Cette chute des prix de 25% est significative. Ses effets seront importants, parce que cela permet d'écarter les scénarios de catastrophe, comme le baril à 200$, et que des prix pétroliers plus raisonnables modifient de façon heureuse les perspectives d'inflation et de croissance économique.

Et pourtant, les analystes et La Presse financières ne semblent pas donner à cet événement l'importance qu'il mérite. Sans doute parce qu'on préfère les mauvaises nouvelles aux bonnes. Cette discrétion, me semble-t-il, tient aussi au fait que cette baisse du brut contredit ce que trop de monde a affirmé avec la plus grande autorité.

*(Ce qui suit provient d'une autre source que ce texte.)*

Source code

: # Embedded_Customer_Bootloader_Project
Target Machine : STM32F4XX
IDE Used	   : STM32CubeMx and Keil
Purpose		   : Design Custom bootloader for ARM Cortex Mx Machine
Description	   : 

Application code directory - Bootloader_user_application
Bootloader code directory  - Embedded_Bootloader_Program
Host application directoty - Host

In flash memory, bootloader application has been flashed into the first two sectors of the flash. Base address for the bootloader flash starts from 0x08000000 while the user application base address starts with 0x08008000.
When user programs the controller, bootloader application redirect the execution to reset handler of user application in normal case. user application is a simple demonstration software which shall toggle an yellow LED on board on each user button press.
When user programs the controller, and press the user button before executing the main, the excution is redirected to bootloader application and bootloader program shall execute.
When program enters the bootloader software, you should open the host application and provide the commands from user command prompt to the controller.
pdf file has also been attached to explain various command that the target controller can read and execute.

L'augmentation des prix du pétrole s'inscrit très clairement dans une tendance lourde. La demande pour le pétrole est en hausse, notamment en raison des besoins des pays émergents. La production mondiale ne suffira pas, tant et si bien qu'il y aura une situation de déséquilibre marquée par la rareté de la ressource et la recherche de nouvelles sources d'approvisionnement de plus en plus coûteuses. Tout cela mène à une progression substantielle et irréversible des prix pétroliers.

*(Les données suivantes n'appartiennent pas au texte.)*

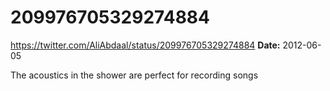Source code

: # 209976705329274884
https://twitter.com/AliAbdaal/status/209976705329274884
**Date:** 2012-06-05

The acoustics in the shower are perfect for recording songs
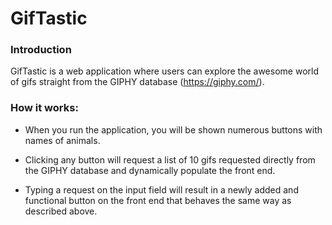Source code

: # GifTastic

### Introduction

GifTastic is a web application where users can explore the awesome world of gifs straight from the GIPHY database (https://giphy.com/).

### How it works:

* When you run the application, you will be shown numerous buttons with names of animals.

* Clicking any button will request a list of 10 gifs requested directly from the GIPHY database and dynamically populate the front end.

* Typing a request on the input field will result in a newly added and functional button on the front end that behaves the same way as described above.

Mais à cette tendance de fond s'est greffé un élément spéculatif. On peut en démontrer l'existence par l'absurde. Si les prix ont baissé du quart depuis un mois, est-ce que cela signifie que le contexte énergétique est 25% moins préoccupant qu'il ne l'était il y a quatre semaines? Évidemment pas.

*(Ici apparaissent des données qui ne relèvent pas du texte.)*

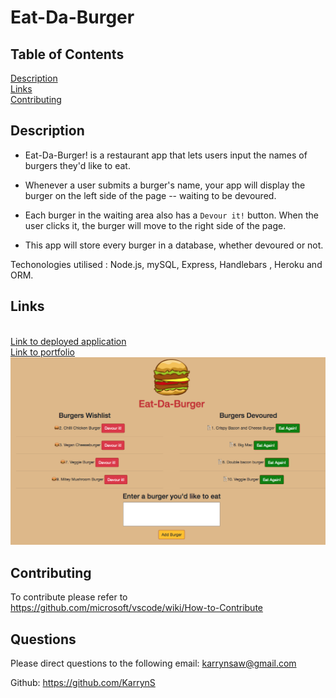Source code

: # Eat-Da-Burger


## Table of Contents
[Description](#Description) <br>
[Links](#Links) <br>
[Contributing](#Contributing) <br>

## Description
* Eat-Da-Burger! is a restaurant app that lets users input the names of burgers they'd like to eat.

* Whenever a user submits a burger's name, your app will display the burger on the left side of the page -- waiting to be devoured.

* Each burger in the waiting area also has a `Devour it!` button. When the user clicks it, the burger will move to the right side of the page.

* This app will store every burger in a database, whether devoured or not.

Techonologies utilised :  Node.js, mySQL, Express,  Handlebars , Heroku and ORM.

## Links

<br>
<a href="" target="_blank"> Link to deployed application </a>
<br>
<a href="https://karryns.github.io/Portfolio/portfolio.html" target="_blank"> Link to portfolio</a>
<br>
<img src="public/assets/img/Eat-Da-Burger.png">

## Contributing
To contribute please refer to https://github.com/microsoft/vscode/wiki/How-to-Contribute

## Questions
Please direct questions to the following email: karrynsaw@gmail.com


Github: https://github.com/KarrynS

On a observé un afflux de capitaux sur les marchés pétroliers, en partie parce que le faible dollar américain a cessé d'être une valeur refuge, ce qui a fait en sorte que le brut s'est comporté comme les autres commodités, avec des fluctuations de prix marquées et le dérèglement auquel nous ont habitués les marchés financiers.

Cela a d'ailleurs donné naissance à un genre nouveau. Les efforts pour expliquer de façon rationnelle les fluctuations erratiques des prix du brut sont devenus une forme d'art: un cheik qui a la rougeole, le bris d'une plate-forme pétrolière, un mot de trop du président russe. Tout était bon pour justifier a posteriori ce qui était largement un jeu pyramidal où les opérateurs du marché parient sur les soubresauts du monde énergétique et tentent d'«anticiper les anticipations».

Le sommet a été atteint au début du mois, quand on a sentencieusement expliqué une baisse du prix du baril de quelques dollars par le fait que la tempête tropicale Edouard qui s'approchait des côtes du Texas ne s'était pas transformée en ouragan. Après la météo, il ne manquera plus que l'astrologie.

Qu'est-ce qui a dégonflé cette bulle? Paradoxalement, les apôtres du marché avaient oublié d'intégrer à leurs prévisions un élément pourtant central, les lois du marché, le jeu de l'offre et de la demande. Les prix élevés ont provoqué une baisse de la consommation, ils ont également amplifié le ralentissement économique, tant et si bien que la demande pour les hydrocarbures a baissé.

Où cela nous mène-t-il? Si certains parlent encore d'une augmentation à 200$ le baril du brut, de nombreux prévisionnistes sérieux s'attendent plutôt d'ici l'an prochain à ce que le brut retrouve des prix inférieurs à 100$ le baril.

Déjà, ce tassement des prix pétroliers fait sentir ses effets. Par exemple, aux États-Unis, il permet de croire que les perspectives d'inflation seront moins dramatiques, ce qui mène à des taux d'intérêt moins élevés et à un ralentissement moins prononcé. Au Canada, le taux de change du dollar canadien a perdu quelques cents, ce qui n'est pas une mauvaise chose.

Mais cela ne doit pas faire oublier les tendances de fond. Il y a un risque bien réel, si le litre d'essence repasse sous la barre d'un dollar, que les gens oublient, qu'ils retrouvent leur insouciance jusqu'à la prochaine crise.

Ce serait une grave erreur. Si le prix du brut retrouve des niveaux plus raisonnables, il ne faut pas revenir à nos vieilles habitudes. Il faut plutôt profiter d'un contexte plus serein et moins contraignant pour continuer ce que nous avons commencé, réduire notre consommation d'hydrocarbures.